> **WHAT TO DO**
Each line of the entries below that includes "must" belongs in your answer.

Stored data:
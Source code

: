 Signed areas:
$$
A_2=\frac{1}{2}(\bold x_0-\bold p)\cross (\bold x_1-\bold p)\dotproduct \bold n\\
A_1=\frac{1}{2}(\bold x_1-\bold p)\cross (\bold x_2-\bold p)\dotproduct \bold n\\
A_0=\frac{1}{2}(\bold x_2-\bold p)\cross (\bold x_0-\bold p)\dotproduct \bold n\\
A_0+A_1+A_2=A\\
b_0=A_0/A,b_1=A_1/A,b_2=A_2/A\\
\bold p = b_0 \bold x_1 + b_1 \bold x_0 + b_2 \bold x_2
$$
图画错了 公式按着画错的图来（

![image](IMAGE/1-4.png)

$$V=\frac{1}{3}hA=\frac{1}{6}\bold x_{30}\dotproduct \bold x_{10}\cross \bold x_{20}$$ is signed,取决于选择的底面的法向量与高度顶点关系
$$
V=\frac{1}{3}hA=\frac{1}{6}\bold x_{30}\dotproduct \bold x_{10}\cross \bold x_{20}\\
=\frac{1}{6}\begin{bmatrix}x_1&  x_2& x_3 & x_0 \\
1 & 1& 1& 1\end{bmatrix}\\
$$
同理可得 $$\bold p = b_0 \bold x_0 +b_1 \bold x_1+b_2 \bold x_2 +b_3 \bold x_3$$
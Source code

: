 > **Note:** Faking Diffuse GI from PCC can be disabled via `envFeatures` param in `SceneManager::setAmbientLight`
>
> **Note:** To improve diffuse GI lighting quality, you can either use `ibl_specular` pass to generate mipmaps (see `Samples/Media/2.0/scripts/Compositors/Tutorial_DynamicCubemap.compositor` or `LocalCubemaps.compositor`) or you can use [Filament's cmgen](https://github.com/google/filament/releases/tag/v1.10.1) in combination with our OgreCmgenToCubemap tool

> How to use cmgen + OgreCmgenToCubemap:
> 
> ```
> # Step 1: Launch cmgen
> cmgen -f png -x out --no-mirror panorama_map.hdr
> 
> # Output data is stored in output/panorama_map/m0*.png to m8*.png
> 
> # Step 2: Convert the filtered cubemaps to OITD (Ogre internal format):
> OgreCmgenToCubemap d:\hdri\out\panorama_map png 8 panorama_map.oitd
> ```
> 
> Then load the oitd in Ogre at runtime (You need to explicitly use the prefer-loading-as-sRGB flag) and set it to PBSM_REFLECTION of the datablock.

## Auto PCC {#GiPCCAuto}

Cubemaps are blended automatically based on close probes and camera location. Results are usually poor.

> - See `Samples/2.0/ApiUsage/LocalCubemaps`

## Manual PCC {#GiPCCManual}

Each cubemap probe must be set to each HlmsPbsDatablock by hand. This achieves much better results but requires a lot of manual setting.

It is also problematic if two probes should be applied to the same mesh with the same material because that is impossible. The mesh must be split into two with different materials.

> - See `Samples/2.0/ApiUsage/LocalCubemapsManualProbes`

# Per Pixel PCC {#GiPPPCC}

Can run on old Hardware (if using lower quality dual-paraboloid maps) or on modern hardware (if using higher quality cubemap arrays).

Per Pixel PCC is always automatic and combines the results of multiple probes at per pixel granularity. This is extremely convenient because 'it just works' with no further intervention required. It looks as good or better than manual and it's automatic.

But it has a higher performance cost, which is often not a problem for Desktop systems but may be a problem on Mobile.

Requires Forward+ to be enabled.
---
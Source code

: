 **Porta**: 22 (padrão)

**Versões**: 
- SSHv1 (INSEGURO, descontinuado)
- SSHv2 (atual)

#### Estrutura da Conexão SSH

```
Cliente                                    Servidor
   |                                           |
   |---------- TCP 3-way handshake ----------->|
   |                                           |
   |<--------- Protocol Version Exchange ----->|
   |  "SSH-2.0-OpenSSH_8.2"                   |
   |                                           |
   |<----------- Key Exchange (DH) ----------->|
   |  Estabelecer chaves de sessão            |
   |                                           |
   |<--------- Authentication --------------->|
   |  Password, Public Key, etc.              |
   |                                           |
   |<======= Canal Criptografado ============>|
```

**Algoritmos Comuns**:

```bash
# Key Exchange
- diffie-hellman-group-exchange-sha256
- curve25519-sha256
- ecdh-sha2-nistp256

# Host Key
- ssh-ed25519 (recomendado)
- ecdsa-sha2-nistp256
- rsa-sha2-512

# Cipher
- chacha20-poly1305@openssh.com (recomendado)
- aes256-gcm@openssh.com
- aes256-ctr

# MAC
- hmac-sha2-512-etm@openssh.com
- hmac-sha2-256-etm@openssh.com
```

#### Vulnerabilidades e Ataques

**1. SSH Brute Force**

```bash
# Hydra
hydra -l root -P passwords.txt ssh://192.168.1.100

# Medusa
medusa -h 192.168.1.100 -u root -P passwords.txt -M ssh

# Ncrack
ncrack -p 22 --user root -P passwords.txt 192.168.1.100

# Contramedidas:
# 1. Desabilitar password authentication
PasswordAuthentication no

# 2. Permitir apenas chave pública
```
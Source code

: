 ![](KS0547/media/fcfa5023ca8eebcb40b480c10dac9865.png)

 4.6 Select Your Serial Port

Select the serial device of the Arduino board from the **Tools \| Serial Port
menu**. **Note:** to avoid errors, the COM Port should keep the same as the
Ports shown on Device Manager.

> **RESPONSE BOX**
Each cubemap probe must be set to each HlmsPbsDatablock by hand. This achieves much better results but requires a lot of manual setting.
It is also problematic if two probes should be applied to the same mesh with the same material because that is impossible. The mesh must be split into two with different materials.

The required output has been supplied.